* [YOUR TASK] Give back only the lines in the records below from the one with "- [Industrial Edge Learning" to the one with "### **NetworkX Graph:**", both inclusive, word for word.

━━━ DATA ━━━

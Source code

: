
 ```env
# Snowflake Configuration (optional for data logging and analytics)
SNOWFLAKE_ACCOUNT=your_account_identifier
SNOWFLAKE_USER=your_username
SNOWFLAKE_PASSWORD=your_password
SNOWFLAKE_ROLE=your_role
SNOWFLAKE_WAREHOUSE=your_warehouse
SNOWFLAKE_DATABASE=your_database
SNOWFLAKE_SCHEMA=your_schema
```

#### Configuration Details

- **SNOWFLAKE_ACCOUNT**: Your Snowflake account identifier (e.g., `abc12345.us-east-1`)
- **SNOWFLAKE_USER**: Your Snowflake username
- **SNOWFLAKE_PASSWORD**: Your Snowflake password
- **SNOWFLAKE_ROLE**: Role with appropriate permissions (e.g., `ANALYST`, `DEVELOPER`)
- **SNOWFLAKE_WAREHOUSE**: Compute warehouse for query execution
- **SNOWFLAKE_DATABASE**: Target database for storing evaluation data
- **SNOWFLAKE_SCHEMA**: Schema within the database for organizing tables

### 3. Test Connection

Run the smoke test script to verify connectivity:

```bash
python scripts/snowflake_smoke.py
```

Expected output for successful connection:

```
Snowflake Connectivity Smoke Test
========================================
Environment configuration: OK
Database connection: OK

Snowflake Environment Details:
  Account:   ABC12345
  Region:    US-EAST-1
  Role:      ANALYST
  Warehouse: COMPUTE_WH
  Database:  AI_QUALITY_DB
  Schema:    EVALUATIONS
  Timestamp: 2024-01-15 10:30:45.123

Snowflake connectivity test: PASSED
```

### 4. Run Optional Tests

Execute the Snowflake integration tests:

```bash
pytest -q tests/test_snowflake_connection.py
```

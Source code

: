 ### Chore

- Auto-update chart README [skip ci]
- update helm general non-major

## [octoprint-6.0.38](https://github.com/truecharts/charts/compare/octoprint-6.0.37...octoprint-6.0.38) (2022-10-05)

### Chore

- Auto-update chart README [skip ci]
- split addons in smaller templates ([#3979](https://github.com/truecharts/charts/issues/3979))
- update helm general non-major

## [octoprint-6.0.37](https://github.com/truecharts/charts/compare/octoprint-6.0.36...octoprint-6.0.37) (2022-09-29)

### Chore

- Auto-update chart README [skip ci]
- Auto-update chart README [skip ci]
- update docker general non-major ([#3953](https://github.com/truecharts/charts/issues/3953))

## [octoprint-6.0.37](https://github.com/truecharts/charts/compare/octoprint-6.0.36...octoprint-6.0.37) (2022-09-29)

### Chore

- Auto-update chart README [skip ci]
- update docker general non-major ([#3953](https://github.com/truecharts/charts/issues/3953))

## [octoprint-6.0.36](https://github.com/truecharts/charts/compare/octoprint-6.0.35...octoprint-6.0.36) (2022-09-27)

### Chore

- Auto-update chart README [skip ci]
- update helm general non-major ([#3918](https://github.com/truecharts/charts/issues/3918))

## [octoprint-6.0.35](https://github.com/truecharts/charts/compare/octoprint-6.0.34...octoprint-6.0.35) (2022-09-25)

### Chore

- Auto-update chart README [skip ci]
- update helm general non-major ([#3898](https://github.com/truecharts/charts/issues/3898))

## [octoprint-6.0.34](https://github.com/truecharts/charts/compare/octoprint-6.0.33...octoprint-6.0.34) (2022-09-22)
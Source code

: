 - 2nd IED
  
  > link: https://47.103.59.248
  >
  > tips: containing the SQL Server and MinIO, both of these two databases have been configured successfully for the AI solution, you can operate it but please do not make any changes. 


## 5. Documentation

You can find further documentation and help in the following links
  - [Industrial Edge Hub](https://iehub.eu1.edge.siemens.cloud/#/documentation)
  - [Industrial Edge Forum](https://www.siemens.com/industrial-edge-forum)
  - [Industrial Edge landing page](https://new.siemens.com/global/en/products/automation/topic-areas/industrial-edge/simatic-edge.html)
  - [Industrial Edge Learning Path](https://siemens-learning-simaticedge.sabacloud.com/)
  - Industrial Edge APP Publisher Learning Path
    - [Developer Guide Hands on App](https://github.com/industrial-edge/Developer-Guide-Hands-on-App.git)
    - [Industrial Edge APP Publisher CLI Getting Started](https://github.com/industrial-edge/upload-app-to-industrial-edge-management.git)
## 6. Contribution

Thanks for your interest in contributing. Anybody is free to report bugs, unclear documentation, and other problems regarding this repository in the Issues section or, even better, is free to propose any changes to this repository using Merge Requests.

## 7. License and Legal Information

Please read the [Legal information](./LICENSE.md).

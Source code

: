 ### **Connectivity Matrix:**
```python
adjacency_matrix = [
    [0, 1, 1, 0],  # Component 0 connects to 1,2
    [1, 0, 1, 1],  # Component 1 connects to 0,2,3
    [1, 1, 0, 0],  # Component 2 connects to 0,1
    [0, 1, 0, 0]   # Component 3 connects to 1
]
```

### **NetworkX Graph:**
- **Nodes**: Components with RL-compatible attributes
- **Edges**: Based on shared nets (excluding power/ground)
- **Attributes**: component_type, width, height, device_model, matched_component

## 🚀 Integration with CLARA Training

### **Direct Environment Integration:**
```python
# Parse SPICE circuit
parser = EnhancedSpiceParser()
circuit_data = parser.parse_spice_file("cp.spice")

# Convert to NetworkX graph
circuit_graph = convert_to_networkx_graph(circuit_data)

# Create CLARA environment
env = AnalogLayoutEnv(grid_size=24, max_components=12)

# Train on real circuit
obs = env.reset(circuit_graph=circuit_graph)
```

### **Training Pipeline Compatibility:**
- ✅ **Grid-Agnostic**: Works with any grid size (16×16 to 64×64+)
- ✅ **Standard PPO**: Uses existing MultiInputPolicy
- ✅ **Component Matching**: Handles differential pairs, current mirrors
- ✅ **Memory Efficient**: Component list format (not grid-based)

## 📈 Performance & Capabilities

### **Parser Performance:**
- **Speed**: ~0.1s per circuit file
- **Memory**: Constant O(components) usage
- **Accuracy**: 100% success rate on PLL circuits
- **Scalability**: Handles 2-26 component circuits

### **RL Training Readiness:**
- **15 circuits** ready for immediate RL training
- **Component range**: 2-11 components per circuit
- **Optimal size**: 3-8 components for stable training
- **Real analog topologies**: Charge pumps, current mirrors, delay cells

━━━

* [WRITTEN SOLUTION]
  - [Industrial Edge Learning Path](https://siemens-learning-simaticedge.sabacloud.com/)
  - Industrial Edge APP Publisher Learning Path
    - [Developer Guide Hands on App](https://github.com/industrial-edge/Developer-Guide-Hands-on-App.git)
    - [Industrial Edge APP Publisher CLI Getting Started](https://github.com/industrial-edge/upload-app-to-industrial-edge-management.git)
## 6. Contribution

Thanks for your interest in contributing. Anybody is free to report bugs, unclear documentation, and other problems regarding this repository in the Issues section or, even better, is free to propose any changes to this repository using Merge Requests.

## 7. License and Legal Information

Please read the [Legal information](./LICENSE.md).

Source code

: ### **Connectivity Matrix:**
```python
adjacency_matrix = [
    [0, 1, 1, 0],  # Component 0 connects to 1,2
    [1, 0, 1, 1],  # Component 1 connects to 0,2,3
    [1, 1, 0, 0],  # Component 2 connects to 0,1
    [0, 1, 0, 0]   # Component 3 connects to 1
]
```

### **NetworkX Graph:**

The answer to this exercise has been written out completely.